Cardiopulmonary arrest and/or sudden death occurred in 4 (2%) of 208 patients with squamous cell carcinoma of the head and neck treated with radiation therapy and ERBITUX, as compared to none of 212 patients treated with radiation therapy alone. Fatal events occurred within 1 to 43 days after the last ERBITUX treatment. Carefully consider the use of ERBITUX in combination with radiation therapy in head and neck cancer patients with a history of coronary artery disease, congestive heart failure or arrhythmias in light of these risks. Closely monitor serum electrolytes including serum magnesium, potassium, and calcium during and after ERBITUX therapy.
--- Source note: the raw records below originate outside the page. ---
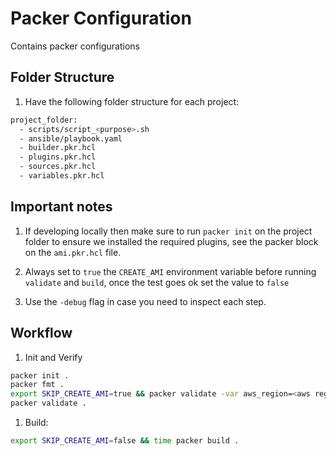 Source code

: # Packer Configuration

Contains packer configurations

## Folder Structure

1. Have the following folder structure for each project:

  ```bash
  project_folder:
    - scripts/script_<purpose>.sh
    - ansible/playbook.yaml
    - builder.pkr.hcl
    - plugins.pkr.hcl
    - sources.pkr.hcl
    - variables.pkr.hcl
  ```

## Important notes

1. If developing locally then make sure to run `packer init` on the project folder to ensure we installed the required plugins, see the packer block on the `ami.pkr.hcl` file.

1. Always set to `true` the `CREATE_AMI` environment variable before running `validate` and `build`, once the test goes ok set the value to `false`
1. Use the `-debug` flag in case you need to inspect each step.

## Workflow

1. Init and Verify

```bash
packer init .
packer fmt .
export SKIP_CREATE_AMI=true && packer validate -var aws_region=<aws region> .
packer validate .
```

1. Build:

```bash
export SKIP_CREATE_AMI=false && time packer build .
```
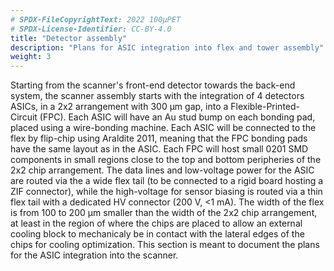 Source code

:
 ```yaml
---
# SPDX-FileCopyrightText: 2022 100µPET
# SPDX-License-Identifier: CC-BY-4.0
title: "Detector assembly"
description: "Plans for ASIC integration into flex and tower assembly"
weight: 3
---
```


Starting from the scanner's front-end detector towards the back-end system, the scanner assembly starts with the integration of 4 detectors ASICs, in a 2x2 arrangement with 300 µm gap, into a Flexible-Printed-Circuit (FPC). Each ASIC will have an Au stud bump on each bonding pad, placed using a wire-bonding machine. Each ASIC will be connected to the flex by flip-chip using Araldite 2011, meaning that the FPC bonding pads have the same layout as in the ASIC. Each FPC will host small 0201 SMD components in small regions close to the top and bottom peripheries of the 2x2 chip arrangement. The data lines and low-voltage power for the ASIC are routed via the a wide flex tail (to be connected to a rigid board hosting a ZIF connector), while the high-voltage for sensor biasing is routed via a thin flex tail with a dedicated HV connector (200 V, <1 mA). The width of the flex is from 100 to 200 µm smaller than the width of the 2x2 chip arrangement, at least in the region of where the chips are placed to allow an external cooling block to mechanicaly be in contact with the lateral edges of the chips for cooling optimization. 
This section is meant to document the plans for the ASIC integration into the scanner.

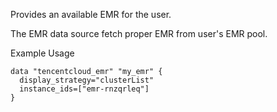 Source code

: Provides an available EMR for the user.

The EMR data source fetch proper EMR from user's EMR pool.

Example Usage

```hcl
data "tencentcloud_emr" "my_emr" {
  display_strategy="clusterList"
  instance_ids=["emr-rnzqrleq"]
}
```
Interstitial lung disease (ILD), which was fatal in one case, occurred in 4 of 1570 (<0.5%) patients receiving ERBITUX in clinical trials. Interrupt ERBITUX for acute onset or worsening of pulmonary symptoms. Permanently discontinue ERBITUX where ILD is confirmed.

In clinical studies of ERBITUX, dermatologic toxicities, including acneform rash, skin drying and fissuring, paronychial inflammation, infectious sequelae (eg, S. aureus sepsis, abscess formation, cellulitis, blepharitis, cheilitis), and hypertrichosis, occurred in patients receiving ERBITUX therapy. Acneform rash occurred in 76-88% of 1373 patients receiving ERBITUX in clinical trials. Severe acneform rash occurred in 1-17% of patients. Acneform rash usually developed within the first two weeks of therapy and resolved in a majority of the patients after cessation of treatment, although in nearly half, the event continued beyond 28 days. Monitor patients receiving ERBITUX for dermatologic toxicities and infectious sequelae. Sun exposure may exacerbate these effects.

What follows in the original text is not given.